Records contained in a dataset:
=-=-=
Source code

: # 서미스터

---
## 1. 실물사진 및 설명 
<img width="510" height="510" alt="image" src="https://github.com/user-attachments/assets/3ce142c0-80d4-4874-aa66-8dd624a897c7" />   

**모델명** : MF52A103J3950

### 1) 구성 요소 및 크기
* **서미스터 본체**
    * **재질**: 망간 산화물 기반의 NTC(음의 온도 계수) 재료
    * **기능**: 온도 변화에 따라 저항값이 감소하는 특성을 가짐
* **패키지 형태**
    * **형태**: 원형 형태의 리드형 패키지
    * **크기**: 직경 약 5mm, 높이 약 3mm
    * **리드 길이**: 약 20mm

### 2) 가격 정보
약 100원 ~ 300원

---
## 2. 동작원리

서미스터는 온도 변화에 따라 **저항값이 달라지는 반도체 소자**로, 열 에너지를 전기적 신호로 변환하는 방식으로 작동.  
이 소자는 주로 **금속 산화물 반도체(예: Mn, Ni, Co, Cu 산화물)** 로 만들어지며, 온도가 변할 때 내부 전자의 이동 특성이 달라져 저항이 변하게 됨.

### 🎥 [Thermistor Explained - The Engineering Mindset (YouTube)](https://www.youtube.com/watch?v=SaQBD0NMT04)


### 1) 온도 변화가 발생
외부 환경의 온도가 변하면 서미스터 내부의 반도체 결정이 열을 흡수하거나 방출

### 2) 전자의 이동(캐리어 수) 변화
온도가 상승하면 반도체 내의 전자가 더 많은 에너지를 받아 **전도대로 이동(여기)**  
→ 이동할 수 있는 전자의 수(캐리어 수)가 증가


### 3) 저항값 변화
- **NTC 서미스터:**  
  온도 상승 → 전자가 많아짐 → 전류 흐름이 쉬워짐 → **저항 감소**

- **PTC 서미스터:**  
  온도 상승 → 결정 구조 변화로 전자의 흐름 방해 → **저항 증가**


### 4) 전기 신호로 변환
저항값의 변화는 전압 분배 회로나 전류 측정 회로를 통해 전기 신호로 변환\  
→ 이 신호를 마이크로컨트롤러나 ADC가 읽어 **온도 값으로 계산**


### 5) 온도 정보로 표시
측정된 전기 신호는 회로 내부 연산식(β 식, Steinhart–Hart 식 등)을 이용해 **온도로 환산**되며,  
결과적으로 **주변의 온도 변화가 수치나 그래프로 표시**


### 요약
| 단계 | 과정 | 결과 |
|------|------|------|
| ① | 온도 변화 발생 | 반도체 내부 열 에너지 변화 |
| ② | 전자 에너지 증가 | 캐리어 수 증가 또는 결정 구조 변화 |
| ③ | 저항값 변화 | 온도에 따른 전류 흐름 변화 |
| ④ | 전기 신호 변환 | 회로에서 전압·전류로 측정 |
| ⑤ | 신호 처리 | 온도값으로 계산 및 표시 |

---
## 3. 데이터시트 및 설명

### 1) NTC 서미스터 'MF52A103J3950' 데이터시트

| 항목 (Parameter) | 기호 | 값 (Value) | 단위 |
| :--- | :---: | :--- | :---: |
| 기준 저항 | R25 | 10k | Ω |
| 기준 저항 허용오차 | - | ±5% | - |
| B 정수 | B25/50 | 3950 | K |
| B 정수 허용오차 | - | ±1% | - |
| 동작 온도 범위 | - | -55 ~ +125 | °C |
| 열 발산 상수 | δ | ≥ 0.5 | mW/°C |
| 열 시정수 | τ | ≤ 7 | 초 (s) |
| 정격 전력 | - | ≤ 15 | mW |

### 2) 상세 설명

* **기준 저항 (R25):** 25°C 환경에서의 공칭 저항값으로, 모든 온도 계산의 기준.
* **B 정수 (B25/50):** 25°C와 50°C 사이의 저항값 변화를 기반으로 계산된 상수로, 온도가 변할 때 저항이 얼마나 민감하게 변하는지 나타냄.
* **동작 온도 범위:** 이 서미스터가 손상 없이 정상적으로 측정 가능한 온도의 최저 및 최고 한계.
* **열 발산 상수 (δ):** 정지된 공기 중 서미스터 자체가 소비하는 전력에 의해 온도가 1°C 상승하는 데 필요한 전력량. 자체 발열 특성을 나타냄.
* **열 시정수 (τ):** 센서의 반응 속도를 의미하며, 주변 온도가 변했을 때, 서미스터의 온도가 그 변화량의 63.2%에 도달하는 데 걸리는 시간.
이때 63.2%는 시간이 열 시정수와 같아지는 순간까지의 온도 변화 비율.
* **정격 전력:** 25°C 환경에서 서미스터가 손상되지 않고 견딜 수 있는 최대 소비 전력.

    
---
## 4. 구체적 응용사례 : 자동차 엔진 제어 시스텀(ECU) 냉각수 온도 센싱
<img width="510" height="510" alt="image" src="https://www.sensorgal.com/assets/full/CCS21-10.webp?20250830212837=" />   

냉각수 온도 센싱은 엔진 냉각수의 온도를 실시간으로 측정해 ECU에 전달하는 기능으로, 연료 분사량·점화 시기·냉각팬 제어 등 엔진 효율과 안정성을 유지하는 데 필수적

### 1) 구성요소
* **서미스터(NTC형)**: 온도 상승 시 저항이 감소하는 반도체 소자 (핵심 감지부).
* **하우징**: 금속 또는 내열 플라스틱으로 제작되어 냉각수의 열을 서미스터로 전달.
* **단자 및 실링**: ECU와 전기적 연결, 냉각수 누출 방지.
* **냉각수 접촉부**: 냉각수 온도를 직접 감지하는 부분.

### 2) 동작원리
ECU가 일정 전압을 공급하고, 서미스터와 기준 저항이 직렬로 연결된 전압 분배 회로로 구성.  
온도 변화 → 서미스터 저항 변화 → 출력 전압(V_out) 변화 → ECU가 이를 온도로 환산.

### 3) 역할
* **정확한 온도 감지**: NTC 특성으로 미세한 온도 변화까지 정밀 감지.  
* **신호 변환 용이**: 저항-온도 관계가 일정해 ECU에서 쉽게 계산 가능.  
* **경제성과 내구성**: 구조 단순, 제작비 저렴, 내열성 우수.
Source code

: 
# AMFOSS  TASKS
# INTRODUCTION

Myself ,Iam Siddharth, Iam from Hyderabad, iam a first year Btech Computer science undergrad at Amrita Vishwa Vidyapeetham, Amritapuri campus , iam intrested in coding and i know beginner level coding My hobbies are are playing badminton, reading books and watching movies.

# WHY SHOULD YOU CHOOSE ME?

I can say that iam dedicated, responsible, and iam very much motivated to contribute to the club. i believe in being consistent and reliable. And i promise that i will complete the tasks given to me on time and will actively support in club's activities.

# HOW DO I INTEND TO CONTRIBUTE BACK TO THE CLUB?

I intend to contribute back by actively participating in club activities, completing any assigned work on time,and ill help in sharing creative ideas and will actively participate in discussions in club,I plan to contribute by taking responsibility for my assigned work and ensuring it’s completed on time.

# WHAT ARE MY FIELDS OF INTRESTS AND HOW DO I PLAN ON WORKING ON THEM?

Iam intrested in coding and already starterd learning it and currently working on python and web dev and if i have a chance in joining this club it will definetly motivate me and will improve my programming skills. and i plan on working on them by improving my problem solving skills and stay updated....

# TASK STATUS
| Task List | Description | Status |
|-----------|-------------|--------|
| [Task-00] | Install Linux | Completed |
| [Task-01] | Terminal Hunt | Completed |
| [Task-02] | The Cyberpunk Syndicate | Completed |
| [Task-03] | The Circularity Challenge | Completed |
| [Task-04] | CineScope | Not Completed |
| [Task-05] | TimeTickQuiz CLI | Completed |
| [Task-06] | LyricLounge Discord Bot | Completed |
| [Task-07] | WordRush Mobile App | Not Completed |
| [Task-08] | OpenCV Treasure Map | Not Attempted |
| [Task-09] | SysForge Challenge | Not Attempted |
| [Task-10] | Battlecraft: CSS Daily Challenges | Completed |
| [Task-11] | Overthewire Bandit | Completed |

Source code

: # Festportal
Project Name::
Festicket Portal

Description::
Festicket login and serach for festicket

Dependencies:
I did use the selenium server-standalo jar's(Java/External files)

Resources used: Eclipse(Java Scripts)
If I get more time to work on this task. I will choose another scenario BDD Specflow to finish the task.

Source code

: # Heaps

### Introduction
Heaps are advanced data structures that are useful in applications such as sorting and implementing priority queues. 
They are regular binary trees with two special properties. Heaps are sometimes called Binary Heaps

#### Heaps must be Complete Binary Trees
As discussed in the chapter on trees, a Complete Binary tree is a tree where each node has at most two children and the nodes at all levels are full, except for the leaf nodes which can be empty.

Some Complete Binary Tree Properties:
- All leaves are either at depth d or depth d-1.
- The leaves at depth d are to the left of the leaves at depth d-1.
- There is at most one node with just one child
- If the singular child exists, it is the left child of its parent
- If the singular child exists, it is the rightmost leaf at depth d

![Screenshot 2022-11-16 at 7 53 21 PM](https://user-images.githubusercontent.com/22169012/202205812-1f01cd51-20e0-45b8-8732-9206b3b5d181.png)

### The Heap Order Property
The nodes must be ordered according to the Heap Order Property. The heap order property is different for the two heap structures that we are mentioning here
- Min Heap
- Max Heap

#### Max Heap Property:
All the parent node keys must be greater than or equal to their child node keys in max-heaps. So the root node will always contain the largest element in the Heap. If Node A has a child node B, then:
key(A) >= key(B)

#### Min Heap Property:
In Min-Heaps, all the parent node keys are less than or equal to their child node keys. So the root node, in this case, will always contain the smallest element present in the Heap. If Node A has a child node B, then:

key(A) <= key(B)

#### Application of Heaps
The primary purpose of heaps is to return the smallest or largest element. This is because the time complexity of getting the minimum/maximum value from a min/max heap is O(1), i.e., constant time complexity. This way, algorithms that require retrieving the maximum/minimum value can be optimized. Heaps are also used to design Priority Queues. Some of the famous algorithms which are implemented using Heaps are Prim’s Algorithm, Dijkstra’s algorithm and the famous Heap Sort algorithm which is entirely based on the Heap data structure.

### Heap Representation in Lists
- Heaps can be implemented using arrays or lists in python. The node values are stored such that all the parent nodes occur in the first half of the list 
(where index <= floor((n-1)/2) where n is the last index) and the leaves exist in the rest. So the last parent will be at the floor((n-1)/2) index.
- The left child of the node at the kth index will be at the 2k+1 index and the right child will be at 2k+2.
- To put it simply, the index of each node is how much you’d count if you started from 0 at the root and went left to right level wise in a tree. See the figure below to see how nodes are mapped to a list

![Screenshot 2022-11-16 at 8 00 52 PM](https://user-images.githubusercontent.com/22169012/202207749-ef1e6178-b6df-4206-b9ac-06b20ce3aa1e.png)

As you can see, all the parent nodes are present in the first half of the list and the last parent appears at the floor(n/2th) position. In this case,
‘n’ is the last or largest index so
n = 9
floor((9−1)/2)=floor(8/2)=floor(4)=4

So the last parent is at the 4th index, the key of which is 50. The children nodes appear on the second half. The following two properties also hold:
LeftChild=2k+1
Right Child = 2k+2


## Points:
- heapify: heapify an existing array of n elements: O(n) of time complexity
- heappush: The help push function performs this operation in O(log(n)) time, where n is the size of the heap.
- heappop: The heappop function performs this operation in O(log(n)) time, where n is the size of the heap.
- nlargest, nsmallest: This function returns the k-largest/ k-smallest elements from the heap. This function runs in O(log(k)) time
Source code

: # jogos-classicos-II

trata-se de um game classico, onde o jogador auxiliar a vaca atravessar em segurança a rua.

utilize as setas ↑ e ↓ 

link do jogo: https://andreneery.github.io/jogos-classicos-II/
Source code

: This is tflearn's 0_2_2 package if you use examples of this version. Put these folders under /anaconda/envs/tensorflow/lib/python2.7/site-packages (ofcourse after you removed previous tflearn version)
=-=-=
#### Required action
Work out how many lines in the entries contain "데이터시트" and give that number alone.

#### Solution for this task
2